(Beginning of GIVEN INFORMATION)
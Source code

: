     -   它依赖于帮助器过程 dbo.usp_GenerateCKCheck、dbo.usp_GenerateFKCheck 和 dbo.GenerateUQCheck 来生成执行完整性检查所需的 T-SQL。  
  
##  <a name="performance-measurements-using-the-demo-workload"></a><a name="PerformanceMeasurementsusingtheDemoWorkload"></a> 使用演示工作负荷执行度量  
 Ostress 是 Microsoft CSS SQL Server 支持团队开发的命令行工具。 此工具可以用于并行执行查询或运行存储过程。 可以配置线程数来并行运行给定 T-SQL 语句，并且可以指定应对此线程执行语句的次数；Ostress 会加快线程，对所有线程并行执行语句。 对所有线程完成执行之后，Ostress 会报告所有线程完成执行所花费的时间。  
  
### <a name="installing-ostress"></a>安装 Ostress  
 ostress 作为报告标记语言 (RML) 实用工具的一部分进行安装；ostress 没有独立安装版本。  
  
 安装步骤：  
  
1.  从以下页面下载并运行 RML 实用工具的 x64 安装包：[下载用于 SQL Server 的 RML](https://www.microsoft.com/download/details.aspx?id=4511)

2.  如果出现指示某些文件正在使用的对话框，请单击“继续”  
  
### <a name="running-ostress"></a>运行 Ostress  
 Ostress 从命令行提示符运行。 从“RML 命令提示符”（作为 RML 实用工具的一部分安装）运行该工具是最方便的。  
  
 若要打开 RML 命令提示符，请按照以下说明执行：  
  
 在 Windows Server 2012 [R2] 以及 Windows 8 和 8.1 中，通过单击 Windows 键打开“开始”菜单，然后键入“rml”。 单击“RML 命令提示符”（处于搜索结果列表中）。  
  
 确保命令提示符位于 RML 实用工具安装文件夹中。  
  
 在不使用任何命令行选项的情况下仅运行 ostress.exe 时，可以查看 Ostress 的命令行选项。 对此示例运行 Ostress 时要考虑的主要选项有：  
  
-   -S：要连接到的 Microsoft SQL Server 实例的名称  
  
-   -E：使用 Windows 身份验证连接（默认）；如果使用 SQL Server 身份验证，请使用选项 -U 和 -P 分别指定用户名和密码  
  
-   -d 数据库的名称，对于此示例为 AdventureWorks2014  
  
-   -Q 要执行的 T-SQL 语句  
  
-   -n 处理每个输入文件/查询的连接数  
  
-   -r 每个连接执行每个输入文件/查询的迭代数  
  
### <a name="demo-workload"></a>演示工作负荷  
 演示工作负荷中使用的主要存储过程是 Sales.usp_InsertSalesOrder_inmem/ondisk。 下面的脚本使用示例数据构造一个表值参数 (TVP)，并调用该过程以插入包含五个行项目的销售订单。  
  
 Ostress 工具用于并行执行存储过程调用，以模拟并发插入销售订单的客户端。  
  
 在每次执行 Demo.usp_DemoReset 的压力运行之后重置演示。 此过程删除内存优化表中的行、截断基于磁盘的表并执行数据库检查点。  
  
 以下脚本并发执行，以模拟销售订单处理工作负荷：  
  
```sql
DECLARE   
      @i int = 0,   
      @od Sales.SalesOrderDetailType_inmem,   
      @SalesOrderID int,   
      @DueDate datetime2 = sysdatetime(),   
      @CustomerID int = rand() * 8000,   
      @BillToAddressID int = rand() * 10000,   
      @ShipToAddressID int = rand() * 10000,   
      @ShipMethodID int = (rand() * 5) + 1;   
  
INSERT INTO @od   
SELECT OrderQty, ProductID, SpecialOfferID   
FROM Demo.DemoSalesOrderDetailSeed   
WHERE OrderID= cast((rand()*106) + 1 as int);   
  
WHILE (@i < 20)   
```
(End of GIVEN INFORMATION)
• _ASSIGNMENT_
Send back each record exactly as it stands.

• _RESULT BELOW_
Source code

:     -   它依赖于帮助器过程 dbo.usp_GenerateCKCheck、dbo.usp_GenerateFKCheck 和 dbo.GenerateUQCheck 来生成执行完整性检查所需的 T-SQL。  
  
##  <a name="performance-measurements-using-the-demo-workload"></a><a name="PerformanceMeasurementsusingtheDemoWorkload"></a> 使用演示工作负荷执行度量  
 Ostress 是 Microsoft CSS SQL Server 支持团队开发的命令行工具。 此工具可以用于并行执行查询或运行存储过程。 可以配置线程数来并行运行给定 T-SQL 语句，并且可以指定应对此线程执行语句的次数；Ostress 会加快线程，对所有线程并行执行语句。 对所有线程完成执行之后，Ostress 会报告所有线程完成执行所花费的时间。  
  
### <a name="installing-ostress"></a>安装 Ostress  
 ostress 作为报告标记语言 (RML) 实用工具的一部分进行安装；ostress 没有独立安装版本。  
  
 安装步骤：  
  
1.  从以下页面下载并运行 RML 实用工具的 x64 安装包：[下载用于 SQL Server 的 RML](https://www.microsoft.com/download/details.aspx?id=4511)

2.  如果出现指示某些文件正在使用的对话框，请单击“继续”  
  
### <a name="running-ostress"></a>运行 Ostress  
 Ostress 从命令行提示符运行。 从“RML 命令提示符”（作为 RML 实用工具的一部分安装）运行该工具是最方便的。  
  
 若要打开 RML 命令提示符，请按照以下说明执行：  
  
 在 Windows Server 2012 [R2] 以及 Windows 8 和 8.1 中，通过单击 Windows 键打开“开始”菜单，然后键入“rml”。 单击“RML 命令提示符”（处于搜索结果列表中）。  
  
 确保命令提示符位于 RML 实用工具安装文件夹中。  
  
 在不使用任何命令行选项的情况下仅运行 ostress.exe 时，可以查看 Ostress 的命令行选项。 对此示例运行 Ostress 时要考虑的主要选项有：  
  
-   -S：要连接到的 Microsoft SQL Server 实例的名称  
  
-   -E：使用 Windows 身份验证连接（默认）；如果使用 SQL Server 身份验证，请使用选项 -U 和 -P 分别指定用户名和密码  
  
-   -d 数据库的名称，对于此示例为 AdventureWorks2014  
  
-   -Q 要执行的 T-SQL 语句  
  
-   -n 处理每个输入文件/查询的连接数  
  
-   -r 每个连接执行每个输入文件/查询的迭代数  
  
### <a name="demo-workload"></a>演示工作负荷  
 演示工作负荷中使用的主要存储过程是 Sales.usp_InsertSalesOrder_inmem/ondisk。 下面的脚本使用示例数据构造一个表值参数 (TVP)，并调用该过程以插入包含五个行项目的销售订单。  
  
 Ostress 工具用于并行执行存储过程调用，以模拟并发插入销售订单的客户端。  
  
 在每次执行 Demo.usp_DemoReset 的压力运行之后重置演示。 此过程删除内存优化表中的行、截断基于磁盘的表并执行数据库检查点。  
  
 以下脚本并发执行，以模拟销售订单处理工作负荷：  
  
```sql
DECLARE   
      @i int = 0,   
      @od Sales.SalesOrderDetailType_inmem,   
      @SalesOrderID int,   
      @DueDate datetime2 = sysdatetime(),   
      @CustomerID int = rand() * 8000,   
      @BillToAddressID int = rand() * 10000,   
      @ShipToAddressID int = rand() * 10000,   
      @ShipMethodID int = (rand() * 5) + 1;   
  
INSERT INTO @od   
SELECT OrderQty, ProductID, SpecialOfferID   
FROM Demo.DemoSalesOrderDetailSeed   
WHERE OrderID= cast((rand()*106) + 1 as int);   
  
WHILE (@i < 20)   
```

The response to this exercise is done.